The rover "will be an important element supporting human lunar exploration, which we envision will take place in the 2030s," JAXA Vice President Koichi Wakata told a symposium in Tokyo.
"We aim to launch such a rover into space in 2029."
The rover is still in the conceptual stage, but an illustration in the news release showed a six-wheel vehicle that somewhat resembled an armored personnel carrier.
A spokesman for Toyota, which plans to ramp up fuel-cell cars as a zero-emission alternative to gasoline vehicles, said the project would give the company a chance to test its technologies in the moon's harsh environment and improve them.

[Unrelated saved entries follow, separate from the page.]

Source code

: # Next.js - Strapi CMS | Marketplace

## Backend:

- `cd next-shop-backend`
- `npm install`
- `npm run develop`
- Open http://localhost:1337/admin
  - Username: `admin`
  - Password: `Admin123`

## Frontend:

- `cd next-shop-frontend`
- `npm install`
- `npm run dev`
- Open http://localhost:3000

Said Toyota President Akio Toyoda: "The automotive industry has long done business with the concepts of 'hometown' and 'home country' largely in mind. However, from now on, in responding to such matters as environmental issues of global scale, the concept of 'home planet', from which all of us come, will become a very important concept. Going beyond the frameworks of countries or regions, I believe that our industry, which is constantly thinking about the role it should fulfill, shares the same aspirations of international space exploration. Furthermore, cars are used in all of Earth's regions, and, in some regions, cars play active roles as partners for making sure that people come back alive. And I think that coming back alive is exactly what is needed in this project. I am extremely happy that, for this project, expectations have been placed on the thus-far developed durability and driving performance of Toyota vehicles and on our fuel cell environmental technologies."
Toyota Executive Vice President Shigeki Terashi stressed the excitement that comes with taking part in a space project.
"As an engineer, there is no greater joy than being able to participate in a lunar project by way of Toyota's car-making," Terashi told the symposium.
"Being allowed to be a member of 'Team Japan,' we would like to take up the challenge of space."